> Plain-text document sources
================
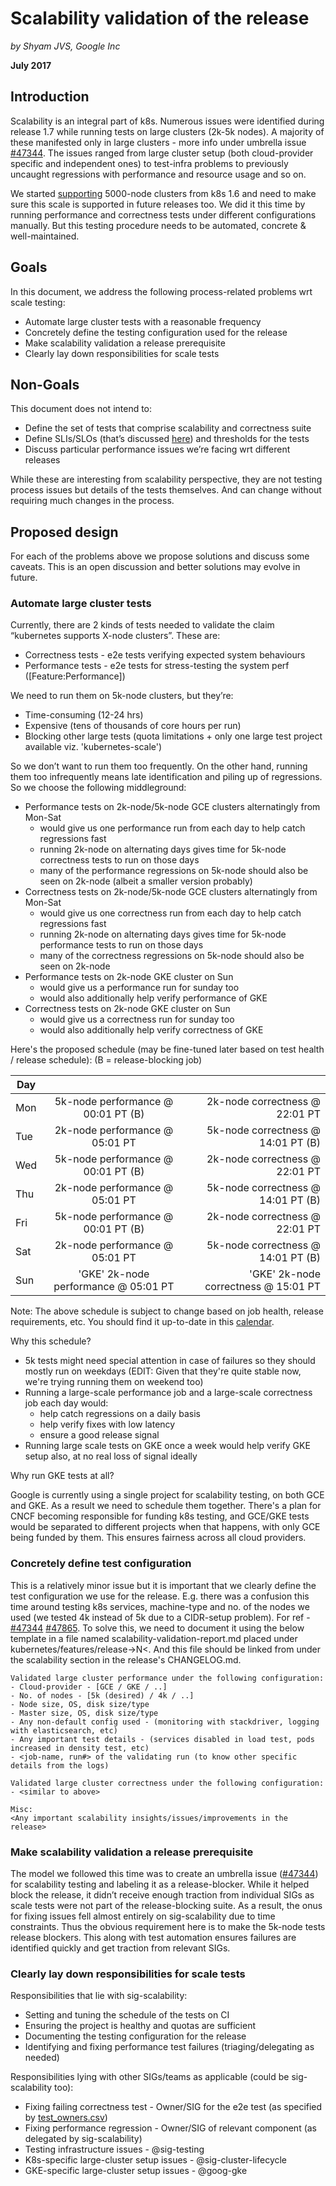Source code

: # Scalability validation of the release

_by Shyam JVS, Google Inc_

**July 2017**

## Introduction

Scalability is an integral part of k8s. Numerous issues were identified during release 1.7 while running tests on large clusters (2k-5k nodes). A majority of these manifested only in large clusters - more info under umbrella issue [#47344]. The issues ranged from large cluster setup (both cloud-provider specific and independent ones) to test-infra problems to previously uncaught regressions with performance and resource usage and so on.

We started [supporting] 5000-node clusters from k8s 1.6 and need to make sure this scale is supported in future releases too. We did it this time by running performance and correctness tests under different configurations manually. But this testing procedure needs to be automated, concrete & well-maintained.

## Goals

In this document, we address the following process-related problems wrt scale testing:

- Automate large cluster tests with a reasonable frequency
- Concretely define the testing configuration used for the release
- Make scalability validation a release prerequisite
- Clearly lay down responsibilities for scale tests

## Non-Goals

This document does not intend to:

- Define the set of tests that comprise scalability and correctness suite
- Define SLIs/SLOs (that’s discussed [here]) and thresholds for the tests
- Discuss particular performance issues we’re facing wrt different releases

While these are interesting from scalability perspective, they are not testing process issues but details of the tests themselves. And can change without requiring much changes in the process.

## Proposed design

For each of the problems above we propose solutions and discuss some caveats. This is an open discussion and better solutions may evolve in future.

### Automate large cluster tests

Currently, there are 2 kinds of tests needed to validate the claim “kubernetes supports X-node clusters”. These are:

- Correctness tests - e2e tests verifying expected system behaviours
- Performance tests - e2e tests for stress-testing the system perf ([Feature:Performance])

We need to run them on 5k-node clusters, but they’re:

- Time-consuming (12-24 hrs)
- Expensive (tens of thousands of core hours per run)
- Blocking other large tests (quota limitations + only one large test project available viz. 'kubernetes-scale')

So we don’t want to run them too frequently. On the other hand, running them too infrequently means late identification and piling up of regressions. So we choose the following middleground:

- Performance tests on 2k-node/5k-node GCE clusters alternatingly from Mon-Sat
  - would give us one performance run from each day to help catch regressions fast
  - running 2k-node on alternating days gives time for 5k-node correctness tests to run on those days
  - many of the performance regressions on 5k-node should also be seen on 2k-node (albeit a smaller version probably)
- Correctness tests on 2k-node/5k-node GCE clusters alternatingly from Mon-Sat
  - would give us one correctness run from each day to help catch regressions fast
  - running 2k-node on alternating days gives time for 5k-node performance tests to run on those days
  - many of the correctness regressions on 5k-node should also be seen on 2k-node
- Performance tests on 2k-node GKE cluster on Sun
  - would give us a performance run for sunday too
  - would also additionally help verify performance of GKE
- Correctness tests on 2k-node GKE cluster on Sun
  - would give us a correctness run for sunday too
  - would also additionally help verify correctness of GKE

Here's the proposed schedule (may be fine-tuned later based on test health / release schedule):
(B = release-blocking job)

| Day | | |
| ------------- |:-------------:| -----:|
| Mon | 5k-node performance @ 00:01 PT (B) | 2k-node correctness @ 22:01 PT |
| Tue | 2k-node performance @ 05:01 PT | 5k-node correctness @ 14:01 PT (B) |
| Wed | 5k-node performance @ 00:01 PT (B) | 2k-node correctness @ 22:01 PT |
| Thu | 2k-node performance @ 05:01 PT | 5k-node correctness @ 14:01 PT (B) |
| Fri | 5k-node performance @ 00:01 PT (B) | 2k-node correctness @ 22:01 PT |
| Sat | 2k-node performance @ 05:01 PT | 5k-node correctness @ 14:01 PT (B) |
| Sun | 'GKE' 2k-node performance @ 05:01 PT | 'GKE' 2k-node correctness @ 15:01 PT |

Note: The above schedule is subject to change based on job health, release requirements, etc. You should find it up-to-date in this [calendar].

Why this schedule?

- 5k tests might need special attention in case of failures so they should mostly run on weekdays (EDIT: Given that they're quite stable now, we're trying running them on weekend too)
- Running a large-scale performance job and a large-scale correctness job each day would:
  - help catch regressions on a daily basis
  - help verify fixes with low latency
  - ensure a good release signal
- Running large scale tests on GKE once a week would help verify GKE setup also, at no real loss of signal ideally

Why run GKE tests at all?

Google is currently using a single project for scalability testing, on both GCE and GKE. As a result we need to schedule them together. There's a plan for CNCF becoming responsible for funding k8s testing, and GCE/GKE tests would be separated to different projects when that happens, with only GCE being funded by them. This ensures fairness across all cloud providers.

### Concretely define test configuration

This is a relatively minor issue but it is important that we clearly define the test configuration we use for the release. E.g. there was a confusion this time around testing k8s services, machine-type and no. of the nodes we used (we tested 4k instead of 5k due to a CIDR-setup problem). For ref - [#47344] [#47865]. To solve this, we need to document it using the below template in a file named scalability-validation-report.md placed under kubernetes/features/release-&gt;N&lt;. And this file should be linked from under the scalability section in the release's CHANGELOG.md.

```
Validated large cluster performance under the following configuration:
- Cloud-provider - [GCE / GKE / ..]
- No. of nodes - [5k (desired) / 4k / ..]
- Node size, OS, disk size/type
- Master size, OS, disk size/type
- Any non-default config used - (monitoring with stackdriver, logging with elasticsearch, etc)
- Any important test details - (services disabled in load test, pods increased in density test, etc)
- <job-name, run#> of the validating run (to know other specific details from the logs)

Validated large cluster correctness under the following configuration:
- <similar to above>

Misc:
<Any important scalability insights/issues/improvements in the release>
```

### Make scalability validation a release prerequisite

The model we followed this time was to create an umbrella issue ([#47344]) for scalability testing and labeling it as a release-blocker. While it helped block the release, it didn’t receive enough traction from individual SIGs as scale tests were not part of the release-blocking suite. As a result, the onus for fixing issues fell almost entirely on sig-scalability due to time constraints. Thus the obvious requirement here is to make the 5k-node tests release blockers. This along with test automation ensures failures are identified quickly and get traction from relevant SIGs.

### Clearly lay down responsibilities for scale tests

Responsibilities that lie with sig-scalability:

- Setting and tuning the schedule of the tests on CI
- Ensuring the project is healthy and quotas are sufficient
- Documenting the testing configuration for the release
- Identifying and fixing performance test failures (triaging/delegating as needed)

Responsibilities lying with other SIGs/teams as applicable (could be sig-scalability too):

- Fixing failing correctness test - Owner/SIG for the e2e test (as specified by [test_owners.csv])
- Fixing performance regression - Owner/SIG of relevant component (as delegated by sig-scalability)
- Testing infrastructure issues - @sig-testing
- K8s-specific large-cluster setup issues - @sig-cluster-lifecycle
- GKE-specific large-cluster setup issues - @goog-gke


[#47344]: https://github.com/kubernetes/kubernetes/issues/47344
[supporting]: http://blog.kubernetes.io/2017/03/scalability-updates-in-kubernetes-1.6.html
[here]: https://docs.google.com/document/d/15rD6XBtKyvXXifkRAsAVFBqEGApQxDRWM3H1bZSBsKQ
[#47865]: https://github.com/kubernetes/kubernetes/issues/47865
[test_owners.csv]: https://github.com/kubernetes/kubernetes/blob/master/test/test_owners.csv
[calendar]: https://calendar.google.com/calendar?cid=Z29vZ2xlLmNvbV9tNHA3bG1jODVubGlmazFxYzRnNTRqZjg4a0Bncm91cC5jYWxlbmRhci5nb29nbGUuY29t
================
> WHAT THE EXERCISE ASKS
Write down how many lines of the data above contain the string "seen", and include nothing besides that number.

> RESPONSE FOR THIS EXERCISE
2